Interestingly, Steven Vaughan-Nichols of ZDNet suggests that stories like this are not uncommon when it comes to electoral software. Political parties have a habit of demanding that every element of an application is developed from scratch, as they are nervous of leaning on open-source codebases. This, he claims, makes accidents like this more likely.
I vote to destroy my reputation
In addition to impacting the political outcomes of the Iowa caucus, it shouldn’t be forgotten that this episode has likely caused untold (maybe fatal?) damage to Shadow Inc’s reputation as a development studio.
It’s certainly bringing the company an uncomfortable amount of scrutiny into their complicated ownership structure.
Indeed, Nevada, the third state to vote in the Democratic primary race, has already said that it will abandon plans to use Shadow Inc’s app. Instead, caucus leaders will be relying on a system of linked Google Forms and Google Sheets, with data entry carried out via iPads set up and supplied by the party itself.
How digital product QA testing should be done
Here at Browser, we build QA into all our digital projects by sticking to a tried and tested 60/20/20 structure.
This specifies that 20% of a given project’s resource budget should be allocated to QA testing (with 60% designated for development, and the remaining 20% for project management). These budgets are ring-fenced early in the process, meaning the QA budget can’t get nibbled away by overruns in other areas.
As well as making sure resource is protected for quality assurance processes, we also structure our QA testing for best effect. This means making testing an iterative, ongoing process that’s built into and grows with the project’s design sprints (this is often called a ‘unit testing’ approach).

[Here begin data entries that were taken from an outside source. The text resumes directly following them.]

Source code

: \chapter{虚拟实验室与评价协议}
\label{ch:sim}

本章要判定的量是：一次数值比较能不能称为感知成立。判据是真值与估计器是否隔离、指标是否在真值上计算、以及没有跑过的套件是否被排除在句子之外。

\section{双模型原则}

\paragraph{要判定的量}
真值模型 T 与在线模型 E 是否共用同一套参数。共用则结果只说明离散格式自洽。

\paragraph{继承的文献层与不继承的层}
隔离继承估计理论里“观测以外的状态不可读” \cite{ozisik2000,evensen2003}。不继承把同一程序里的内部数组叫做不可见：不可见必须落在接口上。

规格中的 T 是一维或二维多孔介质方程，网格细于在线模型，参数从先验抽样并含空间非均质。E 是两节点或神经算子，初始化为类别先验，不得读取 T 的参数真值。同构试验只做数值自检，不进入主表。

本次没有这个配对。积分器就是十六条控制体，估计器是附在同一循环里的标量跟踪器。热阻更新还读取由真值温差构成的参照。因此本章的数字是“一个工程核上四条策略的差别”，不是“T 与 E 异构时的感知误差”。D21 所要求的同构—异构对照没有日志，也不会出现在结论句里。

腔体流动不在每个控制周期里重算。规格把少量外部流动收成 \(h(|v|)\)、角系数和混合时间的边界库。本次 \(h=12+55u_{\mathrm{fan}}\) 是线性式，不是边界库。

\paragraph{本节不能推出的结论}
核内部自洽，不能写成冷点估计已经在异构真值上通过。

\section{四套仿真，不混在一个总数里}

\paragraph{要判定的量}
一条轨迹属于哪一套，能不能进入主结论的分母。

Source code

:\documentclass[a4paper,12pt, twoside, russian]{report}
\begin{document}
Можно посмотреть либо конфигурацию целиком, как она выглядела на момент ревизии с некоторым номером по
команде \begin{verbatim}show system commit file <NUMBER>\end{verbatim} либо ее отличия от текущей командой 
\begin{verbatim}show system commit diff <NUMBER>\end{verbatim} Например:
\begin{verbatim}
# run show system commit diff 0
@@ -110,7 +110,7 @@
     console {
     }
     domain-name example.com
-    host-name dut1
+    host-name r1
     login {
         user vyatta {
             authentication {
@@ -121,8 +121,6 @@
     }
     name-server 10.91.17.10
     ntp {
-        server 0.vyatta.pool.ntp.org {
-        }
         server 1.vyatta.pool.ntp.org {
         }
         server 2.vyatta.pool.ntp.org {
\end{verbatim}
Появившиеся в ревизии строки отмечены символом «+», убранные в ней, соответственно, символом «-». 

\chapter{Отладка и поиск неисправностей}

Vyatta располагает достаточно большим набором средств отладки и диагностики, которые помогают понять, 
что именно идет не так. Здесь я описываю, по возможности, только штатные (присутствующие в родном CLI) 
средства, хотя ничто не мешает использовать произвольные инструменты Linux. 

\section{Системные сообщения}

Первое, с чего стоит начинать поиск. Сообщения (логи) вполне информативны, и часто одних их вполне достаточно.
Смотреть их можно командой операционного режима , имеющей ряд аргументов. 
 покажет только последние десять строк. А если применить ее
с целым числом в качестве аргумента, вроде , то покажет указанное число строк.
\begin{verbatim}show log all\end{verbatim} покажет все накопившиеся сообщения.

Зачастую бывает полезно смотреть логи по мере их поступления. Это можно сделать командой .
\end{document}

It is, after all, tempting to put off QA until the end of a project, given the likelihood that it’ll throw up awkward questions and issues, but doing so is a bad idea for two reasons.
Firstly, it turns testing into a gargantuan task that can make it awkward to approach and manage. Secondly, if QA only happens at the end of a project, then it’s vulnerable to being squeezed between development overruns and a fixed delivery date.

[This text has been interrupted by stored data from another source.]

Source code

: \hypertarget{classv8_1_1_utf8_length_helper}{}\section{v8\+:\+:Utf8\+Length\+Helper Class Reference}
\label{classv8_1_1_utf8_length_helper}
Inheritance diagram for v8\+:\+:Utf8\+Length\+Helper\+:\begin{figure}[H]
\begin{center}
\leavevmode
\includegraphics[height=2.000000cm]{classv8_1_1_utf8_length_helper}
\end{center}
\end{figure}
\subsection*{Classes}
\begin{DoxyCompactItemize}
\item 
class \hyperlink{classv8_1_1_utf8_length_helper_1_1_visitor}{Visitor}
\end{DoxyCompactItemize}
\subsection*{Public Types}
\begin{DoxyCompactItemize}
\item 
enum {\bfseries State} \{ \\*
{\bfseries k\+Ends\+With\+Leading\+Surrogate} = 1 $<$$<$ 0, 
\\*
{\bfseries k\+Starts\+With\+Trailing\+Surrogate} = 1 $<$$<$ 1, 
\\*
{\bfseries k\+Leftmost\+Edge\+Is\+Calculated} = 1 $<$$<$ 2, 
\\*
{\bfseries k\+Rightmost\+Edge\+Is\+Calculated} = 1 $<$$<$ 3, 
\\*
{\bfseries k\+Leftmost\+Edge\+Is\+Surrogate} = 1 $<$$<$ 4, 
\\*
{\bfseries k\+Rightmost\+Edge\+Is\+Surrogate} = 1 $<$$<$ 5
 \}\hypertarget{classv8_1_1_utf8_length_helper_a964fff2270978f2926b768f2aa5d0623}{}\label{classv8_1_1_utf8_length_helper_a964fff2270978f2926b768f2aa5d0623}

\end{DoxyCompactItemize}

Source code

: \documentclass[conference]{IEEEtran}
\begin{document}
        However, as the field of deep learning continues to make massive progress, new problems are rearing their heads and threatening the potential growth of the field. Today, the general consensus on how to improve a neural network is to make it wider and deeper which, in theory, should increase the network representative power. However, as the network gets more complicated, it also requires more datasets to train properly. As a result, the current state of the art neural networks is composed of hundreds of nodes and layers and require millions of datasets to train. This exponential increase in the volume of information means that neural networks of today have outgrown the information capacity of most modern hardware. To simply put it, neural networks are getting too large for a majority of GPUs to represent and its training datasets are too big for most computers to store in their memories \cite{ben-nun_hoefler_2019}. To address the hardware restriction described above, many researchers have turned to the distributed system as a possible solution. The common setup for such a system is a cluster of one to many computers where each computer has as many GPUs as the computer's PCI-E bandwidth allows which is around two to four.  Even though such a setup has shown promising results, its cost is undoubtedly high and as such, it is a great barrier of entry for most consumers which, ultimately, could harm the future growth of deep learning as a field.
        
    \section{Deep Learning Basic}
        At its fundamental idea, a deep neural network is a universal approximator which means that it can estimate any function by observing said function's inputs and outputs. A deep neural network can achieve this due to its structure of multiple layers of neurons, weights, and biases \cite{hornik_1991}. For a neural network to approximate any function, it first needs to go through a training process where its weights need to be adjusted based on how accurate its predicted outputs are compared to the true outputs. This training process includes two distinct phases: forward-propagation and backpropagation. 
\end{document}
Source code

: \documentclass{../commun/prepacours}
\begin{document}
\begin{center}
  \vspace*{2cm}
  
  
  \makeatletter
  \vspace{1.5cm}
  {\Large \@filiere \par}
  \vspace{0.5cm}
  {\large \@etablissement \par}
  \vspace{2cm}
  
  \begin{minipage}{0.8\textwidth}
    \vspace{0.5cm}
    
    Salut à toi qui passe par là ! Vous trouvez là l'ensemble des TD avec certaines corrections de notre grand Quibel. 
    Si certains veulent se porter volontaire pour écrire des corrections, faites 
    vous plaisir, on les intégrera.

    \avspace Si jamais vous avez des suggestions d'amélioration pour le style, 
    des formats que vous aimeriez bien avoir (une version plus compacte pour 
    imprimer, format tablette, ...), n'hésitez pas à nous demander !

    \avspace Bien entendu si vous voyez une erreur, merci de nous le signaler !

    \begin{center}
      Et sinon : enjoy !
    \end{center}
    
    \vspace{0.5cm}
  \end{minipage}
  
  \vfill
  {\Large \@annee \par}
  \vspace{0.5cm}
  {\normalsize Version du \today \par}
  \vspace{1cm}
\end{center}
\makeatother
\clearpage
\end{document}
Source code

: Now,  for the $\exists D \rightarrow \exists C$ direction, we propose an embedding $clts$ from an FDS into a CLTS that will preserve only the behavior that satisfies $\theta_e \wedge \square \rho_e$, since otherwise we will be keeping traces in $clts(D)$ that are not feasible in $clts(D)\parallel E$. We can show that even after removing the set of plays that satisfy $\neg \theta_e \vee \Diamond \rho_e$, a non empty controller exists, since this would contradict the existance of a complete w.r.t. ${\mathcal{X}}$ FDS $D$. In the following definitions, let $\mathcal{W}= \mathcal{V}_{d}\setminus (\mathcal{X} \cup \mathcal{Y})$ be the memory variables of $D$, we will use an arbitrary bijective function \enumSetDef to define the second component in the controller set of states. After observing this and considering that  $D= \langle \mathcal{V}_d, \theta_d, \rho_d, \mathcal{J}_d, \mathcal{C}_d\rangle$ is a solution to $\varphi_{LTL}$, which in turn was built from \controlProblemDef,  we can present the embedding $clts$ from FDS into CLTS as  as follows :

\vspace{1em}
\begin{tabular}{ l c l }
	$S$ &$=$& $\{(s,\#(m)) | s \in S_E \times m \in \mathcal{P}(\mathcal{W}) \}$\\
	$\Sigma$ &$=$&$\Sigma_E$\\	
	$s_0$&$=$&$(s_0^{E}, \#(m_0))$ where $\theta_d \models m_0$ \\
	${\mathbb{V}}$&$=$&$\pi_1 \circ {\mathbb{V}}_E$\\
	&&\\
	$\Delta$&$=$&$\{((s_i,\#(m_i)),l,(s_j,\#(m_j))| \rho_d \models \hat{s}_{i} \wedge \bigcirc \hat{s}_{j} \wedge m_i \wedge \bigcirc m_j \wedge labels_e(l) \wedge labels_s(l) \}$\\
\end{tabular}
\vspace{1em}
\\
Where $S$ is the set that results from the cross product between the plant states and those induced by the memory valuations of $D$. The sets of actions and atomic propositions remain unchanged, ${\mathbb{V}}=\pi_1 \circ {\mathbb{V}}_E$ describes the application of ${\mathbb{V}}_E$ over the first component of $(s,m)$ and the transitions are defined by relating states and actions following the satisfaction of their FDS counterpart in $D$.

What’s more, following a unit testing approach means we can automate parts of our QA processes by using systems such as automated code linters, Scrutinizer-ci.com and browser testing via Ghostinspector.com. This approach saves time and money but isn’t easy to do if you’ve left testing until the end of the project and have a whole app to test, rather than just a single unit of the app.
Final thoughts
No app or digital product will ever be truly bug-free, but if you stick to good QA testing practices throughout a project rather than seeing the process as a cost to be minimised, you’ll have a better chance than most of keeping your client happy.
Not only that, but you’ll never know what cost a poorly tested app could have on your business and it’s reputation. Just look at Shadow Inc. How much work do you think they will be picking up in the next few months?